A la edad de catorce años, conocí someramente la Ciencia Cristiana.

Del número de noviembre de 1982 de El Heraldo de la Ciencia Cristiana


A la edad de catorce años, conocí someramente la Ciencia Cristiana. Una hermana me llevó a algunos servicios dominicales y a las reuniones de testimonios de los miércoles en una iglesia filial. Aun cuando me parecieron muy agradables, no entendí casi nada. Mi hermana me dio también algunas copias de la edición en alemán del Heraldo. Me gustaba leerlas, pero tampoco encontraba en ellas mayor significado.

Treinta años más tarde, siendo ya una mujer casada, vivía en otra ciudad. Había recorrido un camino muy áspero y estaba totalmente quebrantada física y mentalmente a causa de la trágica pérdida de nuestro único hijo varón. La depresión me agobiaba y tenía pocos deseos de continuar viviendo, ni siquiera por mi esposo y nuestras dos hijas.
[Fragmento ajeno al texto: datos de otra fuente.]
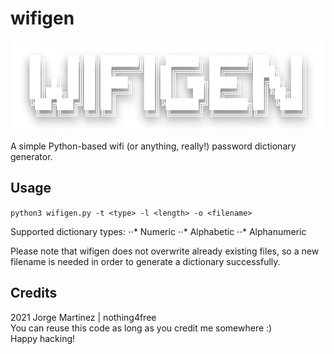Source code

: # wifigen

![wifigen_ascii_logo](https://raw.githubusercontent.com/nothing4free/wifigen/main/wifigen.png)

A simple Python-based wifi (or anything, really!) password dictionary generator.

## Usage
`python3 wifigen.py -t <type> -l <length> -o <filename>`

Supported dictionary types:
⋅⋅* Numeric
⋅⋅* Alphabetic
⋅⋅* Alphanumeric

Please note that wifigen does not overwrite already existing files, so a new filename is needed in order to generate a dictionary successfully.

## Credits

2021 Jorge Martinez | nothing4free <br>
You can reuse this code as long as you credit me somewhere :) <br>
Happy hacking!
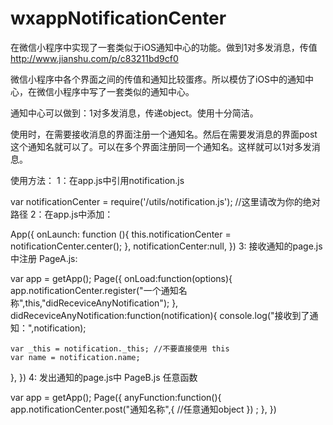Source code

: # wxappNotificationCenter
在微信小程序中实现了一套类似于iOS通知中心的功能。做到1对多发消息，传值
http://www.jianshu.com/p/c83211bd9cf0


微信小程序中各个界面之间的传值和通知比较蛋疼。所以模仿了iOS中的通知中心，在微信小程序中写了一套类似的通知中心。

通知中心可以做到：1对多发消息，传递object。使用十分简洁。

使用时，在需要接收消息的界面注册一个通知名。然后在需要发消息的界面post这个通知名就可以了。可以在多个界面注册同一个通知名。这样就可以1对多发消息。

使用方法：
1：在app.js中引用notification.js

var notificationCenter = require('/utils/notification.js'); //这里请改为你的绝对路径
2：在app.js中添加：

App({
   onLaunch: function (){
          this.notificationCenter = notificationCenter.center();
    },
    notificationCenter:null,
})
3: 接收通知的page.js中注册
PageA.js:

var app = getApp();
Page({
  onLoad:function(options){
  app.notificationCenter.register("一个通知名称",this,"didReceviceAnyNotification");
  },
  didReceviceAnyNotification:function(notification){
    console.log("接收到了通知：",notification);

    var _this = notification._this; //不要直接使用 this
    var name = notification.name;
  },
})
4: 发出通知的page.js中
PageB.js 任意函数

var app = getApp();
Page({
  anyFunction:function(){
    app.notificationCenter.post("通知名称",{
        //任意通知object
    })   ;
  },
})
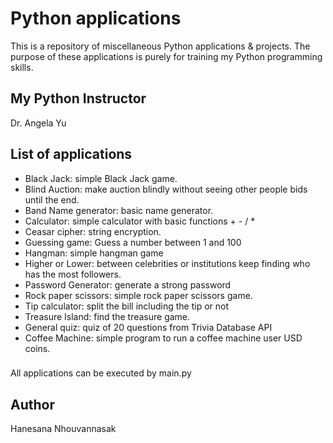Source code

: # Python applications

This is a repository of miscellaneous Python applications & projects.
The purpose of these applications is purely for training my Python programming skills.

## My Python Instructor

Dr. Angela Yu

## List of applications

- Black Jack: simple Black Jack game.
- Blind Auction: make auction blindly without seeing other people bids until the end.
- Band Name generator: basic name generator.
- Calculator: simple calculator with basic functions + - / \*
- Ceasar cipher: string encryption.
- Guessing game: Guess a number between 1 and 100
- Hangman: simple hangman game
- Higher or Lower: between celebrities or institutions keep finding who has the most followers.
- Password Generator: generate a strong password
- Rock paper scissors: simple rock paper scissors game.
- Tip calculator: split the bill including the tip or not
- Treasure Island: find the treasure game.
- General quiz: quiz of 20 questions from Trivia Database API
- Coffee Machine: simple program to run a coffee machine user USD coins.

###

All applications can be executed by main.py

## Author

Hanesana Nhouvannasak
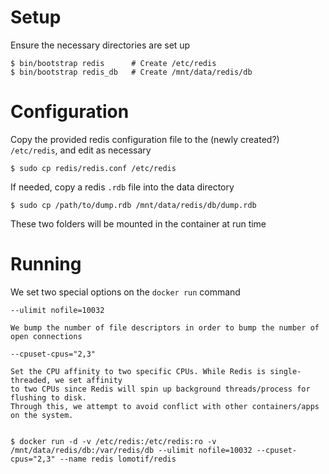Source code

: 
# Setup

Ensure the necessary directories are set up

    $ bin/bootstrap redis      # Create /etc/redis
    $ bin/bootstrap redis_db   # Create /mnt/data/redis/db

# Configuration

Copy the provided redis configuration file to the (newly created?) `/etc/redis`, and edit as necessary

    $ sudo cp redis/redis.conf /etc/redis

If needed, copy a redis `.rdb` file into the data directory

    $ sudo cp /path/to/dump.rdb /mnt/data/redis/db/dump.rdb

These two folders will be mounted in the container at run time

# Running

We set two special options on the `docker run` command

    --ulimit nofile=10032

    We bump the number of file descriptors in order to bump the number of open connections

    --cpuset-cpus="2,3"

    Set the CPU affinity to two specific CPUs. While Redis is single-threaded, we set affinity
    to two CPUs since Redis will spin up background threads/process for flushing to disk.
    Through this, we attempt to avoid conflict with other containers/apps on the system.


    $ docker run -d -v /etc/redis:/etc/redis:ro -v /mnt/data/redis/db:/var/redis/db --ulimit nofile=10032 --cpuset-cpus="2,3" --name redis lomotif/redis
Frecuentemente me sentaba durante horas en un peñasco desde donde se divisaba una pequeña bahía y me quedaba mirando fijamente el agua, pensando que tal vez podría encontrar paz allá abajo. Cuando parientes y amistades trataban de consolarme, les decía que mis penas eran simplemente la cruz que tenía que cargar.

Mientras me encontraba en este de turbación vi un anuncio en un periódico en el que daban información sobre los servicios religiosos en una iglesia de la Ciencia Cristiana. Dije a mi esposo que deseaba asistir, pero él sentía que nosotros nada teníamos que hacer allí. Sin embargo, un día trajo a la casa una invitación para asistir a una conferencia de la Ciencia Cristiana. Esta vez mi esposo creyó que debía ir, y fui.